Sans la Banque centrale européenne
A l'issue d'un bras de fer, Paris a été contraint d'abandonner son idée d'impliquer la Banque centrale européenne (BCE) dans le renforcement du pare-feu de la zone euro. La chancelière allemande Angela Merkel s'y opposait catégoriquement, au motif que cela aurait violé l'interdiction juridique faite à la Banque centrale européenne (BCE) d'aider budgétairement les gouvernements.
Désormais, deux scénarios, mais assortis de multiples variantes, sont encore à l'étude pour donner au FESF une puissance de feu d'au moins 1000 milliards d'euros, selon les chiffres qui circulent.
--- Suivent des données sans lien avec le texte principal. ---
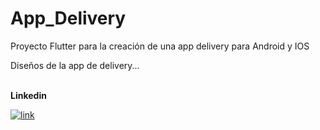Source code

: # App_Delivery
Proyecto Flutter para la creación de una app delivery para Android y IOS

Diseños de la app de delivery...

<br>
<b>Linkedin</b>

<a href="https://www.linkedin.com/in/orlay-andres-molina-gomez-71b470241/" target="_blank">
  

![link](https://github.com/OrlayMolina/ECommerce/assets/111409267/24cda52b-f959-40f5-b823-f26306d42086)


</a>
L'un propose qu'il agisse comme un système d'assurance partielle de la dette publique de pays en difficulté, l'autre envisage la création d'une sorte de fonds spécial destiné à accueillir des contributions d'investisseurs tiers, et qui pourrait être adossé au Fonds monétaire international.
La Grèce, première visée
En plus du FESF, la réponse à la crise consiste à stabiliser la Grèce surendettée, imposer aux banques créancières du pays des pertes importantes, les recapitaliser pour qu'elles encaissent le choc et donc armer davantage le FESF. Sur ce point, la zone euro est "relativement proche" d'un accord avec les créanciers privés de la Grèce sur les pertes qu'ils devront subir, selon le porte-parole du commissaire européen aux Affaires économiques, Olli Rehn.
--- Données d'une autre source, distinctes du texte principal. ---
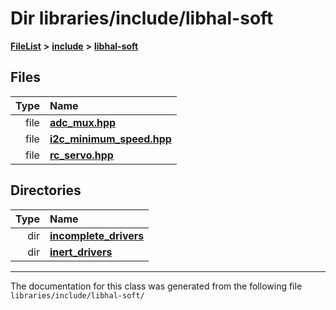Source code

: 

# Dir libraries/include/libhal-soft



[**FileList**](files.md) **>** [**include**](dir_cba0faac6e93618a6e2539705915bd70.md) **>** [**libhal-soft**](dir_d4bad6877cf31bc2d39b696d7a305013.md)












## Files

| Type | Name |
| ---: | :--- |
| file | [**adc\_mux.hpp**](adc__mux_8hpp.md) <br> |
| file | [**i2c\_minimum\_speed.hpp**](i2c__minimum__speed_8hpp.md) <br> |
| file | [**rc\_servo.hpp**](rc__servo_8hpp.md) <br> |


## Directories

| Type | Name |
| ---: | :--- |
| dir | [**incomplete\_drivers**](dir_6341654c6178e3c825562b2d2d27fb31.md) <br> |
| dir | [**inert\_drivers**](dir_140c0a66abe76384f84bfc7661372b14.md) <br> |

























































------------------------------
The documentation for this class was generated from the following file `libraries/include/libhal-soft/`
Selon une source diplomatique européenne, le lobby bancaire qui négocie avec les Etats a porté son offre de "décote" volontaire, ou de dépréciation de la valeur des créances grecques, à 40%.
La Grèce est actuellement asphyxiée par une dette colossale de quelque 350 milliards d'euros. Des négociations sont en cours avec le secteur financier. Concernant la recapitalisation des banques, le montant envisagé est d'environ 108 milliards d'euros, selon une source européenne. Les Européens doivent encore définir les modalités de ce plan.
L'Italie sous pression
Inquiets d'un risque de contagion de la crise, les dirigeants européens se sont par ailleurs montrés sévères dimanche envers l'Italie qui croule sous une dette de 1900 milliards d'euros. Rome est accusé de ne pas tenir ses engagements de rigueur budgétaire et de ne pas assez réformer son économie.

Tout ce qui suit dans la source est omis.